• EXERCISE INSTRUCTIONS: From the records below, take each line where the string "hosts" shows up and copy it.

• RECORDS PROVIDED:
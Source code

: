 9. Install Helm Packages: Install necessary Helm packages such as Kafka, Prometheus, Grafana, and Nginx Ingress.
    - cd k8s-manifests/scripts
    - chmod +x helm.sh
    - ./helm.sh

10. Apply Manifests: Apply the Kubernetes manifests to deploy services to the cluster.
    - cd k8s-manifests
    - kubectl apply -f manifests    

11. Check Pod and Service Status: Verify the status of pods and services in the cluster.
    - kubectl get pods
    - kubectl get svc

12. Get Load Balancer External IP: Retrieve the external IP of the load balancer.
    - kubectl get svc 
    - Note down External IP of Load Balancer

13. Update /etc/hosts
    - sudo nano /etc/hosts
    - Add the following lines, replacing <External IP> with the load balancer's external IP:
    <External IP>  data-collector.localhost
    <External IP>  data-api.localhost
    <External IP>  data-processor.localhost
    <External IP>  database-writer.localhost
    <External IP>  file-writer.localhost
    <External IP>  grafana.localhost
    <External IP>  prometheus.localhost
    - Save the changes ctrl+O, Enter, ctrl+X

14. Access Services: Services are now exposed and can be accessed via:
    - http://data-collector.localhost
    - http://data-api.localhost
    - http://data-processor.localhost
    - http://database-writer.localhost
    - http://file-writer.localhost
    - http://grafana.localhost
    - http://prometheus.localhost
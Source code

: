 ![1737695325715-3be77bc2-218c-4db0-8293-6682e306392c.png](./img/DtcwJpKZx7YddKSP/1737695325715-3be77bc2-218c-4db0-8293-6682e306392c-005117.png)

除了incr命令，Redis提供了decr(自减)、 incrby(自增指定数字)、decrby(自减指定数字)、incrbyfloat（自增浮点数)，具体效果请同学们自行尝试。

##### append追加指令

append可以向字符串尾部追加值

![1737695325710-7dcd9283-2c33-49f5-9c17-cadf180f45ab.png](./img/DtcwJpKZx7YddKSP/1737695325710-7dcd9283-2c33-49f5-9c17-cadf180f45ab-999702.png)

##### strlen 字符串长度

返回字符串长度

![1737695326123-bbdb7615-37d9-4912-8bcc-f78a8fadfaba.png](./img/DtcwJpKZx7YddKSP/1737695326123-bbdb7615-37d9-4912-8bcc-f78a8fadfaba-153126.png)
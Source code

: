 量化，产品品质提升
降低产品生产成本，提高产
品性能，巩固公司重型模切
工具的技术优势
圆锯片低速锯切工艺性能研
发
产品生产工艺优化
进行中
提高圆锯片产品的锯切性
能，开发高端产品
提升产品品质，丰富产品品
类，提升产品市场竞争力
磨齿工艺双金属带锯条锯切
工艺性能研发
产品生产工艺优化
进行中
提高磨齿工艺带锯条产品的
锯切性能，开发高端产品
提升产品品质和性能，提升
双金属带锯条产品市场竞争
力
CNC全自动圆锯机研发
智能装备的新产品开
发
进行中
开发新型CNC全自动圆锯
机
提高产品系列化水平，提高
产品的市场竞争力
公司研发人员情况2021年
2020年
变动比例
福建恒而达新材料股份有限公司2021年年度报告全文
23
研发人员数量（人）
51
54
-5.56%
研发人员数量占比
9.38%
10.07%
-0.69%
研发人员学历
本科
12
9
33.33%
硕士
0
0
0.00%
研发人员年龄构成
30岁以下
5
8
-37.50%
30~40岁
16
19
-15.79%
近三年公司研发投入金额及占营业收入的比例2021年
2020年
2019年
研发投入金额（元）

• SOLUTION FOR THIS EXERCISE:
13. Update /etc/hosts
    - sudo nano /etc/hosts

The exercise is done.